= May Day Eve =

Short story by Nick Joaquin

"May Day Eve" is a story written by Filipino National Artist Nick Joaquin. Written after World War II, it became one of Joaquin's “signature stories” that became a classic in Philippine literature in English. Together with Joaquin's other stories like The Mass of St. Sylvester, Doña Jeronima and Candido’s Apocalypse, May Day Eve utilized the theme of "magic realism" long before the genre was made a trend in Latin American novels. Published in 1947, it is a story originally intended for adult readers, but has later become a required and important reading material for Filipino students.

==Character description==
The major characters in May Day Eve are Badoy, Agueda, Anastasia, Warren, Agueda's daughter, and Voltaire Badoy's Grandson. Agueda and Badoy have different personalities. Agueda was described to be a bold, liberated, and a non-conformist young woman who was “ahead of her time”. While Badoy was characterized in the beginning as a promiscuous young man who wanted to prove his machismo, he realized that he was “deliriously in love” with Agueda.

==Plot summary==
As soon as Don Badoy Montiya comes home to his old home at Intramuros, Manila late at night he finds his grandson chanting an old spell in front of a mirror, memories of his youth came back. He recalled how he fell in love with Agueda, a young woman who resisted his advances. Agueda learned that she would be able to know her future husband by reciting an incantation in front of a mirror. As she recited the words: “Mirror, mirror, show to me him whose woman I will be,” Badoy saw Agueda. Badoy and Agueda got married. Don Badoy told his grandson that every time he looks at the mirror, he only sees a "witch"(Agueda). However, Don Badoy learned from his grandson that he was described by Doña Agueda (through their daughter) as a "devil" when she originally performed the same ritual. Don Badoy ponders on love that had dissipated. The truth was revealed, Badoy and Agueda had a “bitter marriage”, which began in the past, during one evening in the month of May in 1847. The tragedy of the story is Badoy’s heart forgot how he loved Agueda in the past. They were not able to mend their broken marriage because their love was a “raging passion and nothing more”.

==Adaptations==
The short story had been adapted as an opera by a group of actors and actresses from the College of Music of the University of the Philippines.
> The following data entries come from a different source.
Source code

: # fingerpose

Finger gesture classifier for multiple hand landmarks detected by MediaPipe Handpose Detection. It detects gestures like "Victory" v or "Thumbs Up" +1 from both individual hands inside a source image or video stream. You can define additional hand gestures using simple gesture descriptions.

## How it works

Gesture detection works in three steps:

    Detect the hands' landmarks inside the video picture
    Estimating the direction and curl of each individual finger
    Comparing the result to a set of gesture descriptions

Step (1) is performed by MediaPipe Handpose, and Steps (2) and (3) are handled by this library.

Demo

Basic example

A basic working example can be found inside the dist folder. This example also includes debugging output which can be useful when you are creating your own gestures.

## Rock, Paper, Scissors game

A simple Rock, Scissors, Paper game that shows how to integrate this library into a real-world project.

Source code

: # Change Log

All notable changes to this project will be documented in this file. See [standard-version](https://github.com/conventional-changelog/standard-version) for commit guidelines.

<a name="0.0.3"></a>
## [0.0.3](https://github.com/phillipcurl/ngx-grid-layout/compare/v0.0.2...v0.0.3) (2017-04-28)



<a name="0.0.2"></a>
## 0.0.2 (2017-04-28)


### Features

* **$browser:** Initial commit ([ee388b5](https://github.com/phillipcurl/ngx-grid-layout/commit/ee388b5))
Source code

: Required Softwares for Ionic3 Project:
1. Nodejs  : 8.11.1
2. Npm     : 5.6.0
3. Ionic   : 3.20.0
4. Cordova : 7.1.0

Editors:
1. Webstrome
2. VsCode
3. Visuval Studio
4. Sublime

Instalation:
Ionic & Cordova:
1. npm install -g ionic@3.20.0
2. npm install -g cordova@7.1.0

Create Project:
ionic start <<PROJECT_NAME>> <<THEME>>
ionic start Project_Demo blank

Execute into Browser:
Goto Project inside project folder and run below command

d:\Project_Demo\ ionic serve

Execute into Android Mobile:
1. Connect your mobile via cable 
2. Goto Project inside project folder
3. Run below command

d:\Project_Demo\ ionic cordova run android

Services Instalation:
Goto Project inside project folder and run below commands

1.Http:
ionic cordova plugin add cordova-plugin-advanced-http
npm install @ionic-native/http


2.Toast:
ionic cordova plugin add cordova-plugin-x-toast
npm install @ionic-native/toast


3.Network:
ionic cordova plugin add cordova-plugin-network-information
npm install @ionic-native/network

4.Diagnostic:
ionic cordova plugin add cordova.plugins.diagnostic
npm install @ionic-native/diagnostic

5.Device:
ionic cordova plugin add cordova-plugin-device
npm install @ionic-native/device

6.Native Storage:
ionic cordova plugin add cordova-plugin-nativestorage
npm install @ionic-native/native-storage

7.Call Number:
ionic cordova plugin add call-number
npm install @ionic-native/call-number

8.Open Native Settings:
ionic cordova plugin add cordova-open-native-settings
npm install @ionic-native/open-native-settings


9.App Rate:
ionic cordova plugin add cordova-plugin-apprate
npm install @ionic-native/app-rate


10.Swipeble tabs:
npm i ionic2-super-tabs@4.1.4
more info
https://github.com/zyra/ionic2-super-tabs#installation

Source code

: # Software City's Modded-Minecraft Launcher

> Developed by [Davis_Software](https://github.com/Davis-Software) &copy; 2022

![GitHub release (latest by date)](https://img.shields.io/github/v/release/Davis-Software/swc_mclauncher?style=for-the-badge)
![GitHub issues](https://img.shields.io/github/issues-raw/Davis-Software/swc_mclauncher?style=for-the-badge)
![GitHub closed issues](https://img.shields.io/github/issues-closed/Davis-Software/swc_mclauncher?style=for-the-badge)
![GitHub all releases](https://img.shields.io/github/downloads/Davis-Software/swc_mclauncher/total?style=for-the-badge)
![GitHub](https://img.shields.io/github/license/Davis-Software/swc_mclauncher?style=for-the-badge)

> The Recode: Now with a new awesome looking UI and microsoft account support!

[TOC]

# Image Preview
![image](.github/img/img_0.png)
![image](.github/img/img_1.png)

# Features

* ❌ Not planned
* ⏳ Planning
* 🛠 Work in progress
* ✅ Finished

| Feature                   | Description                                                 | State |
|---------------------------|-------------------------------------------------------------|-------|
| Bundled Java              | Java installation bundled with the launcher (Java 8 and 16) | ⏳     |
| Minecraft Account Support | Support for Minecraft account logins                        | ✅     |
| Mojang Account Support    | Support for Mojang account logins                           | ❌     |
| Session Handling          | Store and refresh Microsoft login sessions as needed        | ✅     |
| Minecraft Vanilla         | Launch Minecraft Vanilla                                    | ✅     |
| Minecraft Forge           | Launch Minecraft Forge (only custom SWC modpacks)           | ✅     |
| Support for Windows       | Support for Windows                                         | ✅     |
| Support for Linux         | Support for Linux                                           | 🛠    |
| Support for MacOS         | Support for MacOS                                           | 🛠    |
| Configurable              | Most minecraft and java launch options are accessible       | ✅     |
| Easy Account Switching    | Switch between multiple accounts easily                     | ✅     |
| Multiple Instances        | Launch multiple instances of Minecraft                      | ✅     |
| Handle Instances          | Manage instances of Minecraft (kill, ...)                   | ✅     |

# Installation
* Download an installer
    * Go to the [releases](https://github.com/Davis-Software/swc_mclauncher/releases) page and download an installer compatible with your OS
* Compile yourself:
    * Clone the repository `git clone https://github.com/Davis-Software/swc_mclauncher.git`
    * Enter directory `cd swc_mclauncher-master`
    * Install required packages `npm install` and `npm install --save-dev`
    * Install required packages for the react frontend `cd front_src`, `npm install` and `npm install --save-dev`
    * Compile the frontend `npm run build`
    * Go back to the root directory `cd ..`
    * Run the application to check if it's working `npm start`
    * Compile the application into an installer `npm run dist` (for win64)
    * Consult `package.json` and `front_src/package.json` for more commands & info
The Tanghalang Ateneo of the Ateneo de Manila University, under the direction of Alberto S. Florentino, also adapted Joaquin's May Day Eve into a play, which was described as a "tragic tale of love found and love forgotten" and "disillusionment" set in a Philippine patriarchal society during the 19th century. The stage version was performed in English and later in Filipino. The latter was based on the translation done by Jerry Respeto.